SE TI STUPISCI ANCORA DAVANTI A GESÙ
Nel vangelo udito domenica scorsa ci siamo ricordati del giorno in cui Gesù, non riuscendo più a contenere la sua gioia, esplose in un inno di benedizione a Dio dicendo: io ti rendo lode Padre, Signore del cielo e della terra, perché hai nascosto queste cose ai sapienti e ai dotti e le hai rivelate ai piccoli (Mt 11,25).
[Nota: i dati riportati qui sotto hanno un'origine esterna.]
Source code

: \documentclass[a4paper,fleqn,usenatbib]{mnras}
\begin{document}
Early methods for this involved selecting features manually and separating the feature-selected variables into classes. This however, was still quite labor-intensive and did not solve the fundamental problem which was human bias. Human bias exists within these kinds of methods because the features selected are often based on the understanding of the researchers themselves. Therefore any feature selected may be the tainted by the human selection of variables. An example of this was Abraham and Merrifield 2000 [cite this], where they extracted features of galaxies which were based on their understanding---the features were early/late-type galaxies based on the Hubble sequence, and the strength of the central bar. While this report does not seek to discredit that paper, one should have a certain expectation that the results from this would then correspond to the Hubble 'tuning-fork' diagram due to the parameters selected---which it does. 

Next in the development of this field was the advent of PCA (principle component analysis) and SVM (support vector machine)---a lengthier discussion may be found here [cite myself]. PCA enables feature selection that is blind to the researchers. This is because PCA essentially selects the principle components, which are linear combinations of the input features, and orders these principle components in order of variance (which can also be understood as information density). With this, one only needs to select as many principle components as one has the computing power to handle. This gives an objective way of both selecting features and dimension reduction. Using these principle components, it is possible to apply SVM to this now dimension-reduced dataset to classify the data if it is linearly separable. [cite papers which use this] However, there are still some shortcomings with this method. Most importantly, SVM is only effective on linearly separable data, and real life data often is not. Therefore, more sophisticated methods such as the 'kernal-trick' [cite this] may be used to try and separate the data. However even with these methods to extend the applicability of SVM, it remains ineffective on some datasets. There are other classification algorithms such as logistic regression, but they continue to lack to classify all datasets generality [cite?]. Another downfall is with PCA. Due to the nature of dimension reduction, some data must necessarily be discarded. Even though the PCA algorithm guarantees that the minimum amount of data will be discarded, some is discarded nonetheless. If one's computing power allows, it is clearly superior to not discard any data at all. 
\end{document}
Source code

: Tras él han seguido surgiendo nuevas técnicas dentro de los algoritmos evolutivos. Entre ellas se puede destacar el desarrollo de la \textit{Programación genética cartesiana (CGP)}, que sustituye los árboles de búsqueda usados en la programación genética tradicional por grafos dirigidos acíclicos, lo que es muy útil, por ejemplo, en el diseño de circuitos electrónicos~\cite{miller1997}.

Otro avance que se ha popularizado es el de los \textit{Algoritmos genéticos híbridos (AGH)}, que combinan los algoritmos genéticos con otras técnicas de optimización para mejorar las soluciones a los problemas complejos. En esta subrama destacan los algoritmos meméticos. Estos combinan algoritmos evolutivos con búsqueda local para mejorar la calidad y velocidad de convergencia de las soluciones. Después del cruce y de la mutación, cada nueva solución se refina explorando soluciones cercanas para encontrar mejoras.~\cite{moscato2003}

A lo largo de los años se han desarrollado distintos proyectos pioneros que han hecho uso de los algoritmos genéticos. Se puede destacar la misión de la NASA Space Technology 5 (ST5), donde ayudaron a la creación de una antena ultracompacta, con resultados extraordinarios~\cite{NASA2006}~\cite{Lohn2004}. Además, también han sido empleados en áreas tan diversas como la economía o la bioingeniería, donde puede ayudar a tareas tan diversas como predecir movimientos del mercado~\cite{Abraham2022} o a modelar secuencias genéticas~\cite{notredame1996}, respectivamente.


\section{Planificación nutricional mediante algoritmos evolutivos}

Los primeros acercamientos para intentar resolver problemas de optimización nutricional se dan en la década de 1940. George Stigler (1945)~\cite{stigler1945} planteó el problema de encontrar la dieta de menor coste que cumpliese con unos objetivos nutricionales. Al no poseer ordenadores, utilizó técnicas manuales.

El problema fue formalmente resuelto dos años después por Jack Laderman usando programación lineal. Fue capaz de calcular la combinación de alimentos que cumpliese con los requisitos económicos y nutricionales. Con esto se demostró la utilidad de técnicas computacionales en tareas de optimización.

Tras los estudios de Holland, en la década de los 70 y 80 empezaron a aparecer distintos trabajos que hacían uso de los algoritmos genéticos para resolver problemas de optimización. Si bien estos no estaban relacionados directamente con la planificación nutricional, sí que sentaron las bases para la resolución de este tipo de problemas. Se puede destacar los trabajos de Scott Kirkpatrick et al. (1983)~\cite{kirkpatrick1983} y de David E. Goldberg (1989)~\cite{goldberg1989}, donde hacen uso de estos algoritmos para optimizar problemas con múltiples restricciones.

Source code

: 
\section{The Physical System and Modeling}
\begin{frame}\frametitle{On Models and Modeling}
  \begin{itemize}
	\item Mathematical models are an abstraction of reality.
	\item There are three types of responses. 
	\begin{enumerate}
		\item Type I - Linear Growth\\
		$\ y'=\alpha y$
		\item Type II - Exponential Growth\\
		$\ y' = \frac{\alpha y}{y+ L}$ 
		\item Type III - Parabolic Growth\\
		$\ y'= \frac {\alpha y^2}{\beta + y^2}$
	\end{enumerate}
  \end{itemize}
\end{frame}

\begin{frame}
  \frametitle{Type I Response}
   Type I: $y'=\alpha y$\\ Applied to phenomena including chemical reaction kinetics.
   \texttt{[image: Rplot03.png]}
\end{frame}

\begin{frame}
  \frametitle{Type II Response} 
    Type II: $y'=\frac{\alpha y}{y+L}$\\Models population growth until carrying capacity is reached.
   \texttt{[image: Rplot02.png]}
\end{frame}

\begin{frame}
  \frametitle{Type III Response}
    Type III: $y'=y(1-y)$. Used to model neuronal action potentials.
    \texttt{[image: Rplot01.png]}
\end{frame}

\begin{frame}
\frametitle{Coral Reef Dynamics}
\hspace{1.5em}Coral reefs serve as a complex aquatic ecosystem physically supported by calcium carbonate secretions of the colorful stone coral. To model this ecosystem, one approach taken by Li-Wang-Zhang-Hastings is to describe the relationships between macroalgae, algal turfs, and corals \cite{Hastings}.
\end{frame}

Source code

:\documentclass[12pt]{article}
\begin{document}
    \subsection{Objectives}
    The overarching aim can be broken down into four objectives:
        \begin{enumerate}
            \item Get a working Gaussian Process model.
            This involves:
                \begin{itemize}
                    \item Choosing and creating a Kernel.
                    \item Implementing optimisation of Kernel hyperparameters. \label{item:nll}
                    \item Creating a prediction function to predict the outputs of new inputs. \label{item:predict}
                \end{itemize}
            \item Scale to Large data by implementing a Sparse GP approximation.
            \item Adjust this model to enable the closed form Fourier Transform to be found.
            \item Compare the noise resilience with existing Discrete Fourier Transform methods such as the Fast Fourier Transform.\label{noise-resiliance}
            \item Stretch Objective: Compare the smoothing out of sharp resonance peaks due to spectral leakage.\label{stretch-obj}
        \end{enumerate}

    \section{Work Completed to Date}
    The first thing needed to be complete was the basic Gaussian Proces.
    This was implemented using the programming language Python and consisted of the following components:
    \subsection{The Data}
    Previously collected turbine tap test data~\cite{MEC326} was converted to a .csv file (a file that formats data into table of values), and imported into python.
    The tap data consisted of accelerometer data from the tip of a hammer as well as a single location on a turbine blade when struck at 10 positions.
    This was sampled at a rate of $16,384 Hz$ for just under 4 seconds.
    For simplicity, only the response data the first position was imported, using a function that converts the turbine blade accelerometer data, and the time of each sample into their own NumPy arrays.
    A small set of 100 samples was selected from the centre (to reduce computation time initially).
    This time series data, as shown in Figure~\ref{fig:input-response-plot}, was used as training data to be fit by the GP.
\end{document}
Ometto il resto del brano che sicuramente rammentiamo. Nel vangelo di oggi ci viene detto perché la conoscenza di Dio è preclusa a questi ed è spalancata a quelli. Perché i piccoli vi accedono e perché intelligenti e sapienti no (a meno che non si facciano piccoli). Forse avrete già intuito che mi soffermerò maggiormente nella parte centrale (vv. 10-17) del vangelo di oggi. Prima di tutto ricordiamo che il cap. 13 di Matteo avvia il cosiddetto “discorso parabolico”. Dunque questa prima, celebre parabola del seminatore, è come la madre di tutte le altre parabole. Accolta questa, può farsi largo la comprensione delle altre. Gesù proclama questa parabola e conclude dicendo: chi ha orecchi, ascolti (Mt 13,9). Infatti, tra gli astanti ci sono anche orecchie che udendo non ascoltano. La chiusura della parabola è come la porta di entrata per comprendere il successivo dialogo tra Gesù e i suoi discepoli, con la conclusione che dichiara la beatitudine di questi ultimi.
Tutto parte da una domanda: perché a loro parli con parabole? (Mt 13,10) Intanto notiamo chi si avvicina e domanda: i discepoli. Ciò che fanno li identifica. Si avvicinano e domandano. La parabola stessa è raccontata perché susciti domande nell’uditorio. Il problema è che non tutti hanno domande. Se i discepoli ne fanno una, significa che la parola di Gesù si è fatta una breccia nel loro cuore. Per questo sono discepoli: sono nella disposizione adeguata, hanno domande da fare al Signore e gliele fanno.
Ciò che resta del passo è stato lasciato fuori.